The problem: Kubernetes isn’t built for AI workloads
Initially, Zencastr managed GPU nodes themselves on Kubernetes. This was both costly and introduced significant devops overhead.
- Cost at scale: Transcription workloads at Zencastr are very spiky—peaking around midday and dipping at night or during holidays. But their old setup required keeping GPU nodes online at all times, leading to significant over-provisioning and wasted spend. They had no way to dynamically scale down GPU infrastructure during off-hours, which made costs difficult to optimize.
- Infra management overhead: Supporting multiple ML models and workloads meant constantly juggling a web of GPU driver versions and ML framework dependencies. Each model had its own unique runtime environment requirements, whether that was completely different dependencies or different versions of the same dependency. There wasn’t an easy way to guarantee that correct drivers and packages were installed in any given machine.
Zencastr also evaluated other AI platforms, but they lacked performant cold starts for custom models and didn’t offer enough control over things like scaling behavior.

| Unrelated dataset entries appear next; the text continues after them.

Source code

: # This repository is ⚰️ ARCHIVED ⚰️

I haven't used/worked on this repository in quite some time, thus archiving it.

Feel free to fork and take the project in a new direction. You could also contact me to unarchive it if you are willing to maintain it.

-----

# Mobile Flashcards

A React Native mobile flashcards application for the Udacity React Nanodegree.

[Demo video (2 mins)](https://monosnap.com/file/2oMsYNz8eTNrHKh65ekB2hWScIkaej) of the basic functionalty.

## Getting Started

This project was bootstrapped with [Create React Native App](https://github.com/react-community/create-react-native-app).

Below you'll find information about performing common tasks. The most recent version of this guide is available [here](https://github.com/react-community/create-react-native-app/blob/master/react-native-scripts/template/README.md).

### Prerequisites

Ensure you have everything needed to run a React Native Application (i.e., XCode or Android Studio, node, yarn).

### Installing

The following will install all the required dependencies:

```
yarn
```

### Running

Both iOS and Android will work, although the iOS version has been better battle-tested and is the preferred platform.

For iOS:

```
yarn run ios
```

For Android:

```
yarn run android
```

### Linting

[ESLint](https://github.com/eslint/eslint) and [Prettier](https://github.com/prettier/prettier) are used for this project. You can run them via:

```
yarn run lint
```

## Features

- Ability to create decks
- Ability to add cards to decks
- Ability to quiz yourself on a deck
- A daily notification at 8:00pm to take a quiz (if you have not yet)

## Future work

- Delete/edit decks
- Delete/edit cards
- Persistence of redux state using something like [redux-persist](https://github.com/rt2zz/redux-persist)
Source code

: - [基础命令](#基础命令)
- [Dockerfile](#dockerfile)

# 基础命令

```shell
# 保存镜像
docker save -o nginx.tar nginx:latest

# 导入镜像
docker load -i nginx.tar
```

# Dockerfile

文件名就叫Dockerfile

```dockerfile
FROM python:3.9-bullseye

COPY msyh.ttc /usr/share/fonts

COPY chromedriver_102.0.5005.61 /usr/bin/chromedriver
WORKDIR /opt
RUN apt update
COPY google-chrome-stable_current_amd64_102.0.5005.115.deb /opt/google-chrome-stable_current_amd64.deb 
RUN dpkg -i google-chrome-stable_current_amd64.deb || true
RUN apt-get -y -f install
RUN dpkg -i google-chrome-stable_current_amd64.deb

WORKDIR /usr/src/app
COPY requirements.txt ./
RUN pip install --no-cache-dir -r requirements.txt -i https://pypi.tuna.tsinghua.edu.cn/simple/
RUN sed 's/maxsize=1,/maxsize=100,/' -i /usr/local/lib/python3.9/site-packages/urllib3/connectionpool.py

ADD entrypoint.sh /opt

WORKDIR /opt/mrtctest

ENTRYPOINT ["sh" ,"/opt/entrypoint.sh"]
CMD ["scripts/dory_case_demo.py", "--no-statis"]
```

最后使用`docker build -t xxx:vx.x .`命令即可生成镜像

The fix: Modal handles the infrastructure so AI teams can focus on AI
After experimenting with Modal, Zencastr discovered that they could save on GPU cost while also rapidly accelerating development. Modal satisfied several key requirements:
- True scale-to-zero: Zencastr no longer pays for idle GPU time — Modal automatically flexes capacity up and down so they only pay when jobs are running.
- Seamless management of remote environments: Using Modal Images, which can be defined programmatically rather than in config files, Zencastr is able to easily keep different models and their requirements in sync. Modal’s pre-installed, up-to-date CUDA drivers for all GPU containers also take away the pain of dependency management.

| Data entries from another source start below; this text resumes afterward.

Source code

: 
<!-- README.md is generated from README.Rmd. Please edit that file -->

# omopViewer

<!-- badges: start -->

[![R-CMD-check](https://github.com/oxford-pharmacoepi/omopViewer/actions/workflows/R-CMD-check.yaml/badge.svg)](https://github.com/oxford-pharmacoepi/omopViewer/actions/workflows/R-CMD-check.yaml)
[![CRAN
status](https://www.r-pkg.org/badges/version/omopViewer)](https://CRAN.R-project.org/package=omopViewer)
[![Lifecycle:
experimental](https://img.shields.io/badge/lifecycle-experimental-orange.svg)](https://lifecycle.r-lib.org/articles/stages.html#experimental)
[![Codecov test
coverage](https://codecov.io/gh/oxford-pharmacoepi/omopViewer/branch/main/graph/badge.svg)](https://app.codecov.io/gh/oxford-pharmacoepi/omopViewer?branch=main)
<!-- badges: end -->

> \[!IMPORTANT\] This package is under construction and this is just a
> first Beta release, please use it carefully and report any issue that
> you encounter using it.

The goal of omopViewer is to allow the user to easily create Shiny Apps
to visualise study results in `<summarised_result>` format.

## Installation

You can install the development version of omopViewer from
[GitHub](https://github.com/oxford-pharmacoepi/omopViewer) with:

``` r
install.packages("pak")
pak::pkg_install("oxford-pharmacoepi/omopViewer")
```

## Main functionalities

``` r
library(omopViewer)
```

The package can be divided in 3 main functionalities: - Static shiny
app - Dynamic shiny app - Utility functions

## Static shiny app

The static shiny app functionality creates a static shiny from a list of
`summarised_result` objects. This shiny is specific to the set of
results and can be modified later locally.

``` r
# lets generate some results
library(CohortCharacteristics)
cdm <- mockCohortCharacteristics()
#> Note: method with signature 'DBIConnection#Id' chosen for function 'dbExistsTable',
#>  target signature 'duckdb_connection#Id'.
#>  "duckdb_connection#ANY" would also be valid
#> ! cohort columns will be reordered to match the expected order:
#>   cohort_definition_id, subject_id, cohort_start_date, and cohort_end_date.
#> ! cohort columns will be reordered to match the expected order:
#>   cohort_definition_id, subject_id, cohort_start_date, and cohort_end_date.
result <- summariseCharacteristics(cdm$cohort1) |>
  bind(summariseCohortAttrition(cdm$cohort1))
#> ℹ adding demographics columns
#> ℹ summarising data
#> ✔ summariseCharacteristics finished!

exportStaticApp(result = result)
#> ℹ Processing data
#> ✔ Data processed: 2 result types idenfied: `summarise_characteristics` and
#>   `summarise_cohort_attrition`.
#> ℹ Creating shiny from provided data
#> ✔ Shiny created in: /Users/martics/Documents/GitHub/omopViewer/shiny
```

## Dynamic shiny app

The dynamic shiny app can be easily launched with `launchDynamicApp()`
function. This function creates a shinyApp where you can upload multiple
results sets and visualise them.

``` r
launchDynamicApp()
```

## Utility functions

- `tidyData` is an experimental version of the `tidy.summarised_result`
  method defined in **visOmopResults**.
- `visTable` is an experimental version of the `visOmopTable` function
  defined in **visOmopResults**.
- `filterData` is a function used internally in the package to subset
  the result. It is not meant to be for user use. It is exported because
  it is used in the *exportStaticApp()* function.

- Flexibility to experiment with GPU models and concurrency: Modal also made it easy for Zencastr to optimize large jobs by trying different GPU models and concurrency settings. They could quickly compare how long the same workload would take under various configurations, without touching the source code. This gave them more control over performance trade-offs and cost efficiency when running at scale.
Having these features built-in dramatically increased the team’s iteration speed. Tasks that previously took days, like configuring environments or troubleshooting driver issues, now take just hours, significantly shortening the ML team’s iteration cycles.
Now, all core ML workloads run on Modal. This includes:
- AI-powered transcription for every podcast episode on the platform
- Speaker counting and laughter detection for content analysis
- Audio quality scoring and post-production enhancements
Bonus: scaling batch audio processing to 1500 GPUs
As part of the process of training their own models, Zencastr needs to enrich historical audio data with new features. These large-scale batch jobs require high parallelization across GPUs.
These batch jobs are straightforward to set up on Modal:
- A Modal Function is used to download audio files from their servers. This happens via an S3 Gateway endpoint to avoid egress fees.
- The files only need to be downloaded once, because they’re then moved to a Modal Volume. This is Modal’s distributed storage primitive that enables fast reads.
- Multiple audio features are extracted at the same time, via different Modal Functions that all pull from the same Volume.
During one run, Zencastr scaled up to 1,500 concurrent GPUs within minutes to enrich all of their podcast content. Despite the massive scale, Modal’s infrastructure was resilient and stable throughout. No additional devops work was required from Zencastr to make this happen.
Powering the future of podcasting
Zencastr continues to explore new ways to leverage Modal, like training voice-adjacent models.
Modal is proud to power Zencastr’s compute-heavy infrastructure as they build the future of AI-enabled podcasting.